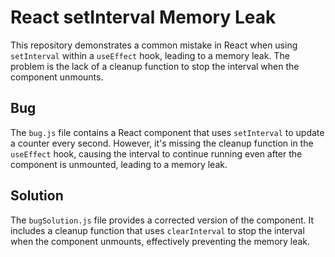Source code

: # React setInterval Memory Leak

This repository demonstrates a common mistake in React when using `setInterval` within a `useEffect` hook, leading to a memory leak. The problem is the lack of a cleanup function to stop the interval when the component unmounts.

## Bug

The `bug.js` file contains a React component that uses `setInterval` to update a counter every second. However, it's missing the cleanup function in the `useEffect` hook, causing the interval to continue running even after the component is unmounted, leading to a memory leak.

## Solution

The `bugSolution.js` file provides a corrected version of the component. It includes a cleanup function that uses `clearInterval` to stop the interval when the component unmounts, effectively preventing the memory leak.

::::::::

*INSTRUCTIONS TO FOLLOW:* Lines from the one containing "unmounted, leading to a memory leak." through the last line of the records, restated word for word: that is the whole response.

*OUTPUT OF THE EXERCISE:*
The `bug.js` file contains a React component that uses `setInterval` to update a counter every second. However, it's missing the cleanup function in the `useEffect` hook, causing the interval to continue running even after the component is unmounted, leading to a memory leak.

## Solution

The `bugSolution.js` file provides a corrected version of the component. It includes a cleanup function that uses `clearInterval` to stop the interval when the component unmounts, effectively preventing the memory leak.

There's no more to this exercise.